[Plain-text document sources]
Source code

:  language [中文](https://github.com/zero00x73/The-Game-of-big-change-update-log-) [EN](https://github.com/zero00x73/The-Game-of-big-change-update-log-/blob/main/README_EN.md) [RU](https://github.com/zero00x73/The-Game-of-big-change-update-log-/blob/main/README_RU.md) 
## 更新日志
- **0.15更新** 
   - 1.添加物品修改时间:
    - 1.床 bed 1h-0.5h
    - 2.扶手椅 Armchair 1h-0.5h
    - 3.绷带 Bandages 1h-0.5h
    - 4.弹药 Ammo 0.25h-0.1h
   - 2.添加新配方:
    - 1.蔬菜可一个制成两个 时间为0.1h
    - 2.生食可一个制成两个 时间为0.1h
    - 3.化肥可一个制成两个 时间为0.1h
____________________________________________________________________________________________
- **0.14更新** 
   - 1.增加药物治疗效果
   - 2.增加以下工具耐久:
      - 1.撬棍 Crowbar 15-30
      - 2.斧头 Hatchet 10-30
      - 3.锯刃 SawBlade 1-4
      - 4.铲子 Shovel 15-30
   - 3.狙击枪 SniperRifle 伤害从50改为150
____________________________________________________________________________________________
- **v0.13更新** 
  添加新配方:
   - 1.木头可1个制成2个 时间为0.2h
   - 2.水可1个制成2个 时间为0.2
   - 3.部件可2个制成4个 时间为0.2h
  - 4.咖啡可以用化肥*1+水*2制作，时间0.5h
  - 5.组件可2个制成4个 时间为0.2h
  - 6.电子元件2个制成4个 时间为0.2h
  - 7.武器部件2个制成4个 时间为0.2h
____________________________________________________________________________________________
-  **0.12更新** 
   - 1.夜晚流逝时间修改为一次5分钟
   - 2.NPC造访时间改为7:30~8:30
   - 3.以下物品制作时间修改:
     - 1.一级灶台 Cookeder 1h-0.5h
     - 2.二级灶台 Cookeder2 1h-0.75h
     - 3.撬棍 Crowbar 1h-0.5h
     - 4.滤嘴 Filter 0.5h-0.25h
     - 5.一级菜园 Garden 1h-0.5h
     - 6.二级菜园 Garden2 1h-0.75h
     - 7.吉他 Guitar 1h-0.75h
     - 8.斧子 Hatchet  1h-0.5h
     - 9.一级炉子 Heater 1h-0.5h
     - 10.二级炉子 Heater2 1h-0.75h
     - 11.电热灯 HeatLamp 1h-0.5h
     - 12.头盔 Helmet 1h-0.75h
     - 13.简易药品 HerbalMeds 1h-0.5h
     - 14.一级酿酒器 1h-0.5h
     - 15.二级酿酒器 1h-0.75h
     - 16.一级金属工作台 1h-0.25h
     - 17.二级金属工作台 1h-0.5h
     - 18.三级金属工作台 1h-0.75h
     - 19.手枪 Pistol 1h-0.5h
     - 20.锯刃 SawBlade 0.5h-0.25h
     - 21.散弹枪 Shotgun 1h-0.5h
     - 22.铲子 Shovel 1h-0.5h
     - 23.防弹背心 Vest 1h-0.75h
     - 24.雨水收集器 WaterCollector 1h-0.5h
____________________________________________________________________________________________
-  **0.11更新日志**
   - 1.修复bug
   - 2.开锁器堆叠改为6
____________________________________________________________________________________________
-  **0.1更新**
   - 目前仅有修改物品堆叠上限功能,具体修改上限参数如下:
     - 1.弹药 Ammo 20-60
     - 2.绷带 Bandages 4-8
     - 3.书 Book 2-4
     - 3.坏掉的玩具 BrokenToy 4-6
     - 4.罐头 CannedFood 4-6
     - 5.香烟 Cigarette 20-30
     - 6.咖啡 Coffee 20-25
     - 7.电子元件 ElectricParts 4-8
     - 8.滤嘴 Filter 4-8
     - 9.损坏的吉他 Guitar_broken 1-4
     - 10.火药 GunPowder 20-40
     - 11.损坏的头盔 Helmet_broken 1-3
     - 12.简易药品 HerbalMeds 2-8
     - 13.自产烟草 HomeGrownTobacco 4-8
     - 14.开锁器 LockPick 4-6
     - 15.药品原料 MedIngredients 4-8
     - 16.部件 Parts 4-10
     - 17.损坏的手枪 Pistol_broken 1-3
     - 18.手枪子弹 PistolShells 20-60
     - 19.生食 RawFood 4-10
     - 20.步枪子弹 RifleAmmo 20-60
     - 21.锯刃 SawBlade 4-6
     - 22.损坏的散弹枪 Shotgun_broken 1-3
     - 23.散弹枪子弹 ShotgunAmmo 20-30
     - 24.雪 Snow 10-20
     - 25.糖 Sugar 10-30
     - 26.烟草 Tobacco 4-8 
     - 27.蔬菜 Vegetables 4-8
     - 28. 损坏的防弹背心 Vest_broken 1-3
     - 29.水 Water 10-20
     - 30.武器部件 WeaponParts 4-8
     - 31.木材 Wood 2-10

# Assigned task
Every line from above should appear again in the answer, exactly as written.

# Finished exercise
Source code

:  language [中文](https://github.com/zero00x73/The-Game-of-big-change-update-log-) [EN](https://github.com/zero00x73/The-Game-of-big-change-update-log-/blob/main/README_EN.md) [RU](https://github.com/zero00x73/The-Game-of-big-change-update-log-/blob/main/README_RU.md) 
## 更新日志
- **0.15更新** 
   - 1.添加物品修改时间:
    - 1.床 bed 1h-0.5h
    - 2.扶手椅 Armchair 1h-0.5h
    - 3.绷带 Bandages 1h-0.5h
    - 4.弹药 Ammo 0.25h-0.1h
   - 2.添加新配方:
    - 1.蔬菜可一个制成两个 时间为0.1h
    - 2.生食可一个制成两个 时间为0.1h
    - 3.化肥可一个制成两个 时间为0.1h
____________________________________________________________________________________________
- **0.14更新** 
   - 1.增加药物治疗效果
   - 2.增加以下工具耐久:
      - 1.撬棍 Crowbar 15-30
      - 2.斧头 Hatchet 10-30
      - 3.锯刃 SawBlade 1-4
      - 4.铲子 Shovel 15-30
   - 3.狙击枪 SniperRifle 伤害从50改为150
____________________________________________________________________________________________
- **v0.13更新** 
  添加新配方:
   - 1.木头可1个制成2个 时间为0.2h
   - 2.水可1个制成2个 时间为0.2
   - 3.部件可2个制成4个 时间为0.2h
  - 4.咖啡可以用化肥*1+水*2制作，时间0.5h
  - 5.组件可2个制成4个 时间为0.2h
  - 6.电子元件2个制成4个 时间为0.2h
  - 7.武器部件2个制成4个 时间为0.2h
____________________________________________________________________________________________
-  **0.12更新** 
   - 1.夜晚流逝时间修改为一次5分钟
   - 2.NPC造访时间改为7:30~8:30
   - 3.以下物品制作时间修改:
     - 1.一级灶台 Cookeder 1h-0.5h
     - 2.二级灶台 Cookeder2 1h-0.75h
     - 3.撬棍 Crowbar 1h-0.5h
     - 4.滤嘴 Filter 0.5h-0.25h
     - 5.一级菜园 Garden 1h-0.5h
     - 6.二级菜园 Garden2 1h-0.75h
     - 7.吉他 Guitar 1h-0.75h
     - 8.斧子 Hatchet  1h-0.5h
     - 9.一级炉子 Heater 1h-0.5h
     - 10.二级炉子 Heater2 1h-0.75h
     - 11.电热灯 HeatLamp 1h-0.5h
     - 12.头盔 Helmet 1h-0.75h
     - 13.简易药品 HerbalMeds 1h-0.5h
     - 14.一级酿酒器 1h-0.5h
     - 15.二级酿酒器 1h-0.75h
     - 16.一级金属工作台 1h-0.25h
     - 17.二级金属工作台 1h-0.5h
     - 18.三级金属工作台 1h-0.75h
     - 19.手枪 Pistol 1h-0.5h
     - 20.锯刃 SawBlade 0.5h-0.25h
     - 21.散弹枪 Shotgun 1h-0.5h
     - 22.铲子 Shovel 1h-0.5h
     - 23.防弹背心 Vest 1h-0.75h
     - 24.雨水收集器 WaterCollector 1h-0.5h
____________________________________________________________________________________________
-  **0.11更新日志**
   - 1.修复bug
   - 2.开锁器堆叠改为6
____________________________________________________________________________________________
-  **0.1更新**
   - 目前仅有修改物品堆叠上限功能,具体修改上限参数如下:
     - 1.弹药 Ammo 20-60
     - 2.绷带 Bandages 4-8
     - 3.书 Book 2-4
     - 3.坏掉的玩具 BrokenToy 4-6
     - 4.罐头 CannedFood 4-6
     - 5.香烟 Cigarette 20-30
     - 6.咖啡 Coffee 20-25
     - 7.电子元件 ElectricParts 4-8
     - 8.滤嘴 Filter 4-8
     - 9.损坏的吉他 Guitar_broken 1-4
     - 10.火药 GunPowder 20-40
     - 11.损坏的头盔 Helmet_broken 1-3
     - 12.简易药品 HerbalMeds 2-8
     - 13.自产烟草 HomeGrownTobacco 4-8
     - 14.开锁器 LockPick 4-6
     - 15.药品原料 MedIngredients 4-8
     - 16.部件 Parts 4-10
     - 17.损坏的手枪 Pistol_broken 1-3
     - 18.手枪子弹 PistolShells 20-60
     - 19.生食 RawFood 4-10
     - 20.步枪子弹 RifleAmmo 20-60
     - 21.锯刃 SawBlade 4-6
     - 22.损坏的散弹枪 Shotgun_broken 1-3
     - 23.散弹枪子弹 ShotgunAmmo 20-30
     - 24.雪 Snow 10-20
     - 25.糖 Sugar 10-30
     - 26.烟草 Tobacco 4-8 
     - 27.蔬菜 Vegetables 4-8
     - 28. 损坏的防弹背心 Vest_broken 1-3
     - 29.水 Water 10-20
     - 30.武器部件 WeaponParts 4-8
     - 31.木材 Wood 2-10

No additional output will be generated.